What’s your best sales tip?
Passion. People sometimes tell me they don’t ‘get’ my passion. I just think I’m gonna give it a go. You see guys out there that are so passionate about a certain brand, and won’t take no for an answer. That’s me.
What’s your “why?” What makes you do this every day?
It’s a very similar ‘why’ to the ‘why’ when I was swimming. Because, I try and put myself in sometimes uncomfortable situations; it’s sort of an unknown space for me and it’s almost a test. So, yeah, it’s the challenge of it. Once I’ve got the sense of purpose, it’s all about getting through to the end.
Tell us about the business challenges you’ve faced?

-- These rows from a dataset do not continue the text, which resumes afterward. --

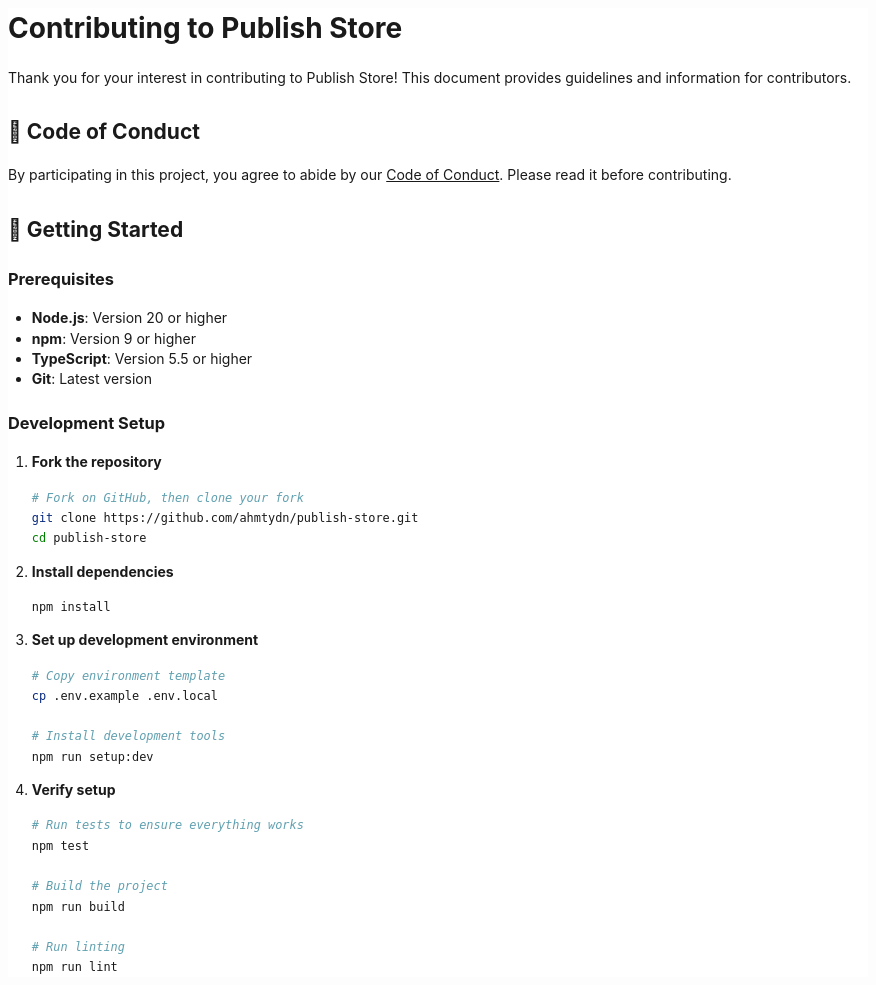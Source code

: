 # Contributing to Publish Store

Thank you for your interest in contributing to Publish Store! This document provides guidelines and information for contributors.

## 🤝 Code of Conduct

By participating in this project, you agree to abide by our [Code of Conduct](CODE_OF_CONDUCT.md). Please read it before contributing.

## 🚀 Getting Started

### Prerequisites

- **Node.js**: Version 20 or higher
- **npm**: Version 9 or higher
- **TypeScript**: Version 5.5 or higher
- **Git**: Latest version

### Development Setup

1. **Fork the repository**

   ```bash
   # Fork on GitHub, then clone your fork
   git clone https://github.com/ahmtydn/publish-store.git
   cd publish-store
   ```

2. **Install dependencies**

   ```bash
   npm install
   ```

3. **Set up development environment**

   ```bash
   # Copy environment template
   cp .env.example .env.local

   # Install development tools
   npm run setup:dev
   ```

4. **Verify setup**

   ```bash
   # Run tests to ensure everything works
   npm test

   # Build the project
   npm run build

   # Run linting
   npm run lint
   ```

Probably the first one would have been financial-wise. So, managing your finances, very early on when you need to over-capitalise…it’s a catch-22, because you need to invest more to grow a business but then you need to be very cautious with the expenditure to make sure the business is taking off. Getting our business to a sustainable cash flow, not always cashflow-positive, and re-investing, that’s been probably the biggest learning curve and it’s taken us close to seven years to get there. Business planning, having a proper plan and knowing your customer, knowing your space…I’m quite opportunistic and probably one of my weaknesses is I try to appeal to everyone and every space and every channel. It’s taken me a while to make sure that I’m playing in the right space.
For the next generation of brand developers, what would be your best tips?
Innovation is probably the key. But you don’t have to reinvent the wheel. Innovation of a new ingredient or packaging, application, whatever, there’s gotta be an element of innovation, a point of difference. Know the space you’re playing in; knowing your business as well as other people’s business. So, know the numbers, know yourself, know the dollars in business, it’s all about making choices every day…you’ll make bad ones, but obviously you want to make the majority of them good decisions.
OK grab one product off the shelf, what would it be and why?
I think you’ve got to go with things that are proven and things that have gone through the test of time. So, for us it’s the Face Moisturiser + Sunscreen, it appeals to everyone - every guy should be moisturising - and with the fact that it’s got SPF15 you can’t go wrong.